TASK TO CARRY OUT: A single number is the answer: how many lines of the entries contain the word "week"?

______________________________

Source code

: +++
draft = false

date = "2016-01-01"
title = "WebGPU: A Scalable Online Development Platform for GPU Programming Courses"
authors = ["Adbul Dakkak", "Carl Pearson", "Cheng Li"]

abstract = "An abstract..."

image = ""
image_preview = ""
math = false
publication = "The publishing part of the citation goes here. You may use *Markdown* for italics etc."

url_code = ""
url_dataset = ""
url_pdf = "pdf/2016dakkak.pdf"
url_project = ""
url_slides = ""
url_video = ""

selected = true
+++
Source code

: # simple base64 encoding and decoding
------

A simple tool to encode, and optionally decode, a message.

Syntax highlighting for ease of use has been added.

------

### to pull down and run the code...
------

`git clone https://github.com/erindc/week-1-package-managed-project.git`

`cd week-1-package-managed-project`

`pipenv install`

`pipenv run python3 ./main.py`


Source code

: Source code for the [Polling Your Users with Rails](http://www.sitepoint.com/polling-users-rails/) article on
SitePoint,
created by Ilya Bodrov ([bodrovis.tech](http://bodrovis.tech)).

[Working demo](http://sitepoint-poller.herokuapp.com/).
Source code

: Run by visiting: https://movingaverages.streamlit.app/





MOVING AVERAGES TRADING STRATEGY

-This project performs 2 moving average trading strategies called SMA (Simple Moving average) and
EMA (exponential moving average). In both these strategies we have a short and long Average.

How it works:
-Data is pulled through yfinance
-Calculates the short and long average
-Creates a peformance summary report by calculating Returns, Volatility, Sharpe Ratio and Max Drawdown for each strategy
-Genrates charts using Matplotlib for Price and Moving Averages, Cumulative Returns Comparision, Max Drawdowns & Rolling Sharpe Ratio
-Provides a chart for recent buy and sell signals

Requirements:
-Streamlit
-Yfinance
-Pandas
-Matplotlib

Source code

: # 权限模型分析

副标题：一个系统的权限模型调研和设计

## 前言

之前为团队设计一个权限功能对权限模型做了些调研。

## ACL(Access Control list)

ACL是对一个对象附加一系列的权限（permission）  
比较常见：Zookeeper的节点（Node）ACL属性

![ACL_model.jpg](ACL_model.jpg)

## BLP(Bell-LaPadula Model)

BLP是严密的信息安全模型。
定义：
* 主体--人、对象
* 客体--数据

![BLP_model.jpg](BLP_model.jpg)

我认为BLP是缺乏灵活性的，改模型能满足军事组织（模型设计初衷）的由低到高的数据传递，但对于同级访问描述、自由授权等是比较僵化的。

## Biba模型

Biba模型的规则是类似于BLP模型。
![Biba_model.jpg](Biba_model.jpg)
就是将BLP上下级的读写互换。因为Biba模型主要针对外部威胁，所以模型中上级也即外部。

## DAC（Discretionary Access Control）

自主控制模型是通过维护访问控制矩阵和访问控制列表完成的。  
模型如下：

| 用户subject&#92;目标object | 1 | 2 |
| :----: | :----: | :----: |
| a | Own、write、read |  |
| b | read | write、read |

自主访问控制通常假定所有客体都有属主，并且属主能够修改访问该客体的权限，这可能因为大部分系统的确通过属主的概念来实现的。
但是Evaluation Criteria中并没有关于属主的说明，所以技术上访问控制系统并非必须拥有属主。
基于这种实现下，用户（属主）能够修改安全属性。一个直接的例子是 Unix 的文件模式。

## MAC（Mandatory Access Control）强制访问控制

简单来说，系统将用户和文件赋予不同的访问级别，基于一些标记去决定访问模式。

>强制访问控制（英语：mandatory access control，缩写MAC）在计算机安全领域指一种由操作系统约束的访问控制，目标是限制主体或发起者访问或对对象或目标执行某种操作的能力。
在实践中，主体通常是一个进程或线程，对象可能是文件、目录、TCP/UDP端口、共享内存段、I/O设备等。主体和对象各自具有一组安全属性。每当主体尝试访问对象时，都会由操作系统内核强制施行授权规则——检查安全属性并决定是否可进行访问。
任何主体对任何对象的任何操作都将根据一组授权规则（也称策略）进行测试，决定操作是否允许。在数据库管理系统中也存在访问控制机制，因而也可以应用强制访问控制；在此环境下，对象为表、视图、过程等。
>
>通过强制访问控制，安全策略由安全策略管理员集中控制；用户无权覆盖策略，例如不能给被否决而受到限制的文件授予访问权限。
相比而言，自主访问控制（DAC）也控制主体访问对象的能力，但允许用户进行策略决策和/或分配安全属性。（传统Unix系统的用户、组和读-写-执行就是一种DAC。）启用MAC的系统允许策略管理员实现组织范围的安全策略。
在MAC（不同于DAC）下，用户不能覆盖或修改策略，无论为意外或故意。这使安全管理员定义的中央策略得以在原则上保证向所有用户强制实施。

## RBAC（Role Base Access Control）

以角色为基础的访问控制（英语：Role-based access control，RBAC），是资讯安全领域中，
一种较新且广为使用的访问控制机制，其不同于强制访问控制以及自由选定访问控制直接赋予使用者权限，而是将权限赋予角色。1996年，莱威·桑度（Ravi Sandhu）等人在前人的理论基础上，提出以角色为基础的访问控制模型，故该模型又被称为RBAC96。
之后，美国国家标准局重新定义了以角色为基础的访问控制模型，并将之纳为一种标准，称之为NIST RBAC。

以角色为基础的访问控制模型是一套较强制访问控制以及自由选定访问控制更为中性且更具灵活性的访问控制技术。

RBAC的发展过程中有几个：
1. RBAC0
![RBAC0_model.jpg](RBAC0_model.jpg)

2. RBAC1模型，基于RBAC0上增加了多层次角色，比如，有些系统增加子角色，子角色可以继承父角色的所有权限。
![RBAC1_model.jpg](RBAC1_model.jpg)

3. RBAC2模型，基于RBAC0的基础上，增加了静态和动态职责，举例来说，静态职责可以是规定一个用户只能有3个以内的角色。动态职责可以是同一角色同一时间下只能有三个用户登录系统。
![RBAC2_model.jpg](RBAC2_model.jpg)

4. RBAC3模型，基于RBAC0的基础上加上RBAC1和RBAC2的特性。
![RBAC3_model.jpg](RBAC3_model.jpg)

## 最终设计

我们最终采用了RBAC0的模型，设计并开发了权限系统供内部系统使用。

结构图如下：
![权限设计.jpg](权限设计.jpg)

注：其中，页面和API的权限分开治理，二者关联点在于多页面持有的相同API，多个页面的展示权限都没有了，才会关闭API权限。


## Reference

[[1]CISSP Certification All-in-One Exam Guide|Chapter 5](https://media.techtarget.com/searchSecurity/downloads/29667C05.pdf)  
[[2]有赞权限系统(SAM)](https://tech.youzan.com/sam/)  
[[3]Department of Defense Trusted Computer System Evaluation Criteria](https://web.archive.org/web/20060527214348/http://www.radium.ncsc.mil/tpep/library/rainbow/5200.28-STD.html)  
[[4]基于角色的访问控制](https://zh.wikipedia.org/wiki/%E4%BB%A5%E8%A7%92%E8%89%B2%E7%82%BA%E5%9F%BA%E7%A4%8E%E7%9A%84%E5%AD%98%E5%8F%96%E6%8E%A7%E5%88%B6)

______________________________

EXERCISE RESPONSE: 2